(Plain-text document sources)
════════════════════

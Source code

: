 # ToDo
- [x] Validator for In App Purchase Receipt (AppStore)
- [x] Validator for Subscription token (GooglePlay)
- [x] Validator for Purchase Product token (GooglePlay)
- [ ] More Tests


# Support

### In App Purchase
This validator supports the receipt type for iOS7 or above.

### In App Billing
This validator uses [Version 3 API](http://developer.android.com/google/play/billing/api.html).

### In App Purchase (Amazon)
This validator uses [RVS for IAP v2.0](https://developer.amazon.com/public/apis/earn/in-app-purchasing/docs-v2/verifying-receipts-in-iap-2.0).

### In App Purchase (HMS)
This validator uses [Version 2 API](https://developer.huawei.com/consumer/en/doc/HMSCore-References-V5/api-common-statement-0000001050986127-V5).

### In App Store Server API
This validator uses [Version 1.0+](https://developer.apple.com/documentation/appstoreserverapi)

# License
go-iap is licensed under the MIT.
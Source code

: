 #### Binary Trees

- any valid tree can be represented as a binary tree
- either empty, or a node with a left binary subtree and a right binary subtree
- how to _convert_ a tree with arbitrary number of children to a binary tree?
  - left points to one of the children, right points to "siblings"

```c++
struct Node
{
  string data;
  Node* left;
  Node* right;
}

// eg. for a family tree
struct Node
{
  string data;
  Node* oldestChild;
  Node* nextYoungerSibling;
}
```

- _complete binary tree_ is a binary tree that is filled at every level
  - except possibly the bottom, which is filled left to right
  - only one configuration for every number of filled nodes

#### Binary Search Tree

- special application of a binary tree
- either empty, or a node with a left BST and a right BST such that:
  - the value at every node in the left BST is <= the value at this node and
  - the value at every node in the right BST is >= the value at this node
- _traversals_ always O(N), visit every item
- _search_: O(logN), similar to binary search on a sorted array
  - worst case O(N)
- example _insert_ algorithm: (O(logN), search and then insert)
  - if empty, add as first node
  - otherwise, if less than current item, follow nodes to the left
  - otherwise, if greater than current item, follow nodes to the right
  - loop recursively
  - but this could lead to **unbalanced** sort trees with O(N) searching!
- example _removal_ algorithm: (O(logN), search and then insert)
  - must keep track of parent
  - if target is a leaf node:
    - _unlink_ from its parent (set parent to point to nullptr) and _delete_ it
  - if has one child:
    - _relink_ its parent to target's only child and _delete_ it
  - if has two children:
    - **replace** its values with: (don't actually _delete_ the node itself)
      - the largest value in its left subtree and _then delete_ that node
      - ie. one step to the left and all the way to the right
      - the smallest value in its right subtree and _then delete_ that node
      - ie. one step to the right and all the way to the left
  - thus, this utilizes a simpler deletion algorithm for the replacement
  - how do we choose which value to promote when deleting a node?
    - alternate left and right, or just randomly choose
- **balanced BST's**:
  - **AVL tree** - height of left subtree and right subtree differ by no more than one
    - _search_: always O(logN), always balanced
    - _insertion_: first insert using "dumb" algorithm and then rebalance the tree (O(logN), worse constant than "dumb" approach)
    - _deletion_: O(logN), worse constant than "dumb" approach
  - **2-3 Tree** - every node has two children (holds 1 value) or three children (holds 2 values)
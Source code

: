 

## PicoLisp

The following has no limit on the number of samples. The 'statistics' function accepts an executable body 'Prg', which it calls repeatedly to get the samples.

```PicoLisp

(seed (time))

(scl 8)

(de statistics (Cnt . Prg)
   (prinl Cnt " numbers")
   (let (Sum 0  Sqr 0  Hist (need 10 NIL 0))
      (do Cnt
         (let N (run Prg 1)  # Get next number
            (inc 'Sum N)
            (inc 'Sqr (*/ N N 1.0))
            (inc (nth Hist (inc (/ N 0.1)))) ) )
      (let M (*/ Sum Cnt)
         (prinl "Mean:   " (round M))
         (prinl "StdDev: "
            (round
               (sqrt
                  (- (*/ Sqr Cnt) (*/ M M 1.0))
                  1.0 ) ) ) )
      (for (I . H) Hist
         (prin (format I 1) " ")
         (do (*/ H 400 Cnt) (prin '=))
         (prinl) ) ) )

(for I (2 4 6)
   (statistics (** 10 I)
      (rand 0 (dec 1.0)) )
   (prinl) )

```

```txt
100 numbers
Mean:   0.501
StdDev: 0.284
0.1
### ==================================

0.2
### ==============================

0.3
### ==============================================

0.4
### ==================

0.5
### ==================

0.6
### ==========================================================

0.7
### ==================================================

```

════════════════════

* WHAT TO WORK ON:
All of the entries above are to be written out again exactly.

* EXPECTED ANSWER:
Source code

: # ToDo
- [x] Validator for In App Purchase Receipt (AppStore)
- [x] Validator for Subscription token (GooglePlay)
- [x] Validator for Purchase Product token (GooglePlay)
- [ ] More Tests


# Support

### In App Purchase
This validator supports the receipt type for iOS7 or above.

### In App Billing
This validator uses [Version 3 API](http://developer.android.com/google/play/billing/api.html).

### In App Purchase (Amazon)
This validator uses [RVS for IAP v2.0](https://developer.amazon.com/public/apis/earn/in-app-purchasing/docs-v2/verifying-receipts-in-iap-2.0).

### In App Purchase (HMS)
This validator uses [Version 2 API](https://developer.huawei.com/consumer/en/doc/HMSCore-References-V5/api-common-statement-0000001050986127-V5).

### In App Store Server API
This validator uses [Version 1.0+](https://developer.apple.com/documentation/appstoreserverapi)

# License
go-iap is licensed under the MIT.
Source code

: #### Binary Trees

- any valid tree can be represented as a binary tree
- either empty, or a node with a left binary subtree and a right binary subtree
- how to _convert_ a tree with arbitrary number of children to a binary tree?
  - left points to one of the children, right points to "siblings"

```c++
struct Node
{
  string data;
  Node* left;
  Node* right;
}

// eg. for a family tree
struct Node
{
  string data;
  Node* oldestChild;
  Node* nextYoungerSibling;
}
```

- _complete binary tree_ is a binary tree that is filled at every level
  - except possibly the bottom, which is filled left to right
  - only one configuration for every number of filled nodes

#### Binary Search Tree

- special application of a binary tree
- either empty, or a node with a left BST and a right BST such that:
  - the value at every node in the left BST is <= the value at this node and
  - the value at every node in the right BST is >= the value at this node
- _traversals_ always O(N), visit every item
- _search_: O(logN), similar to binary search on a sorted array
  - worst case O(N)
- example _insert_ algorithm: (O(logN), search and then insert)
  - if empty, add as first node
  - otherwise, if less than current item, follow nodes to the left
  - otherwise, if greater than current item, follow nodes to the right
  - loop recursively
  - but this could lead to **unbalanced** sort trees with O(N) searching!
- example _removal_ algorithm: (O(logN), search and then insert)
  - must keep track of parent
  - if target is a leaf node:
    - _unlink_ from its parent (set parent to point to nullptr) and _delete_ it
  - if has one child:
    - _relink_ its parent to target's only child and _delete_ it
  - if has two children:
    - **replace** its values with: (don't actually _delete_ the node itself)
      - the largest value in its left subtree and _then delete_ that node
      - ie. one step to the left and all the way to the right
      - the smallest value in its right subtree and _then delete_ that node
      - ie. one step to the right and all the way to the left
  - thus, this utilizes a simpler deletion algorithm for the replacement
  - how do we choose which value to promote when deleting a node?
    - alternate left and right, or just randomly choose
- **balanced BST's**:
  - **AVL tree** - height of left subtree and right subtree differ by no more than one
    - _search_: always O(logN), always balanced
    - _insertion_: first insert using "dumb" algorithm and then rebalance the tree (O(logN), worse constant than "dumb" approach)
    - _deletion_: O(logN), worse constant than "dumb" approach
  - **2-3 Tree** - every node has two children (holds 1 value) or three children (holds 2 values)
Source code

: 

## PicoLisp

The following has no limit on the number of samples. The 'statistics' function accepts an executable body 'Prg', which it calls repeatedly to get the samples.

```PicoLisp

(seed (time))

(scl 8)

(de statistics (Cnt . Prg)
   (prinl Cnt " numbers")
   (let (Sum 0  Sqr 0  Hist (need 10 NIL 0))
      (do Cnt
         (let N (run Prg 1)  # Get next number
            (inc 'Sum N)
            (inc 'Sqr (*/ N N 1.0))
            (inc (nth Hist (inc (/ N 0.1)))) ) )
      (let M (*/ Sum Cnt)
         (prinl "Mean:   " (round M))
         (prinl "StdDev: "
            (round
               (sqrt
                  (- (*/ Sqr Cnt) (*/ M M 1.0))
                  1.0 ) ) ) )
      (for (I . H) Hist
         (prin (format I 1) " ")
         (do (*/ H 400 Cnt) (prin '=))
         (prinl) ) ) )

(for I (2 4 6)
   (statistics (** 10 I)
      (rand 0 (dec 1.0)) )
   (prinl) )

```

```txt
100 numbers
Mean:   0.501
StdDev: 0.284
0.1
### ==================================

0.2
### ==============================

0.3
### ==============================================

0.4
### ==================

0.5
### ==================

0.6
### ==========================================================

0.7
### ==================================================

```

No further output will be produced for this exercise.